7. The system of claim 6, wherein the component configured to
obtain the region schema is configured to generate the region
schema by obtaining training object tracking data for the area for
an initialization time period, evaluating the object tracking data
to identify the set of prototypical tracks, and storing the set of
prototypical tracks in the region schema.
8. The system of claim 7, the obtaining training object tracking
data including generating a training object track for each of a
plurality of moving objects in the area during the initialization
time period.
9. The system of claim 8, wherein the evaluating includes:
identifying a start point and an end point for each training object
track; clustering the start points and the end points to identify a
set of terminal regions in the area; assigning each training object
track to one of a plurality of classes based on the start point and
the end point for the training object track and the set of terminal
regions; and clustering the set of training object tracks for at
least one of the plurality of classes to generate a prototypical
track for the at least one of the plurality of classes.

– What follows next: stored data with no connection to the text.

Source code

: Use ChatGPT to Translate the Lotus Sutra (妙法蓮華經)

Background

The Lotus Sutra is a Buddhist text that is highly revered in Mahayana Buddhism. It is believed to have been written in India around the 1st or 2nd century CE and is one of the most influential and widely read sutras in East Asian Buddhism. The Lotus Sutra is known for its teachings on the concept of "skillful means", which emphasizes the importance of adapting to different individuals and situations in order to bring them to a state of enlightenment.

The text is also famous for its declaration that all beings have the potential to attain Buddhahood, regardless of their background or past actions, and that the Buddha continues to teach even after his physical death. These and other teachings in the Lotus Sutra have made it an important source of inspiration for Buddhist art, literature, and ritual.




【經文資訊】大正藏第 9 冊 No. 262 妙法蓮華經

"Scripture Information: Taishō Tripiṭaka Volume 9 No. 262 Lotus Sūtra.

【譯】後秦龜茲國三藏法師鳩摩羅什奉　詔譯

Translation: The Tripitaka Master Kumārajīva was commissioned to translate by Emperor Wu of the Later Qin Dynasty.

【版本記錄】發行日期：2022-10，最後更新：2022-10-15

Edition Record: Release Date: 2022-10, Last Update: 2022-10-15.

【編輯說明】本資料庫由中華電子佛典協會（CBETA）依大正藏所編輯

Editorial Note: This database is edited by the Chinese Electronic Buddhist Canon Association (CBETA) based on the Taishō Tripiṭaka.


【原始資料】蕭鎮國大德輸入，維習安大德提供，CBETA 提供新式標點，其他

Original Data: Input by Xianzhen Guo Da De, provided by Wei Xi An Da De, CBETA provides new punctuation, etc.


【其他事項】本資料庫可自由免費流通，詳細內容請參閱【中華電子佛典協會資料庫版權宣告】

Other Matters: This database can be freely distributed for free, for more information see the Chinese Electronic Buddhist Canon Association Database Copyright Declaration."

10. The system of claim 6, further comprising a component
configured to generate an alert for presentation to a user in
response to the abnormal behavior.
11. A computer program comprising program code embodied in at least
one non-transitory computer-readable medium, which when executed,
enables a computer system to implement a method, the method
comprising: generating a region schema for an area, the generating
including: obtaining training object tracking data for the area for
an initialization time period; evaluating the object tracking data
to identify a set of prototypical tracks, each prototypical track
including a start location, an end location, and a trajectory, the
trajectory comprising an expected path an object will travel
between the start location and the end location, and each
prototypical track including variation information for the
trajectory, the variation information defining a plurality of
crossbars, comprising a plurality of lines that intersect a line
formed by the trajectory at a substantially perpendicular angle,
the plurality of crossbars being periodically located along the
trajectory; and storing the set of prototypical tracks in the
region schema; and storing the region schema on a computer-readable
medium.
12. The computer program of claim 11, the method further
comprising: obtaining monitored object tracking data for a
monitored object in the area after the initialization time period;
identifying abnormal behavior of the monitored object when the
monitored object tracking data for the monitored object does not
follow at least one of the set of prototypical tracks in the region
schema; and determining whether the object tracking data for the
monitored object varies too far from each prototypical track using
the variation information, wherein the monitored object trajectory
must pass through each of the set of crossbars to follow the
prototypical track.
13. The computer program of claim 12, the method further comprising
generating an alert for presentation to a user in response to the
abnormal behavior.
14. The computer program of claim 11, the obtaining training object
tracking data including generating a training object track for each
of a plurality of moving objects in the area during the
initialization time period.
15. The computer program of claim 14, wherein the evaluating
includes: identifying a start point and an end point for each
training object track; clustering the start points and the end
points to identify a set of terminal regions in the area; assigning
each training object track to one of a plurality of classes based
on the start point and the end point for the training object track
and the set of terminal regions; and clustering the set of training
object tracks for at least one of the plurality of classes to
generate a prototypical track for the at least one of the plurality
of classes.
16. A method of generating a system for monitoring an area, the
method comprising providing a computer system operable to: generate
a region schema for the area, the generating including: obtaining
training object tracking data for the area for an initialization
time period; evaluating the object tracking data to identify a set
of prototypical tracks, each prototypical track including a start
location, an end location, and a trajectory, the trajectory
comprising an expected path an object will travel between the start
location and the end location, and each prototypical track
including variation information for the trajectory, the variation
information defining a plurality of crossbars, comprising a
plurality of lines that intersect a line formed by the trajectory
at a substantially perpendicular angle, the plurality of crossbars
being periodically located along the trajectory; and storing the
set of prototypical tracks in the region schema; obtain monitored
object tracking data for a monitored object in the area after the
initialization time period; identify abnormal behavior of the
monitored object when the monitored object tracking data for the
monitored object does not follow at least one of the set of
prototypical tracks in the region schema; and determining whether
the object tracking data for the monitored object varies too far
from each prototypical track using the variation information,
wherein the monitored object trajectory must pass through each of
the set of crossbars to follow the prototypical track.
Description
TECHNICAL FIELD
The disclosure relates generally to video-based monitoring, and
more particularly, to incorporating context information for a
region while performing video-based monitoring.
BACKGROUND ART
In a surveillance system, a camera will image a particular region.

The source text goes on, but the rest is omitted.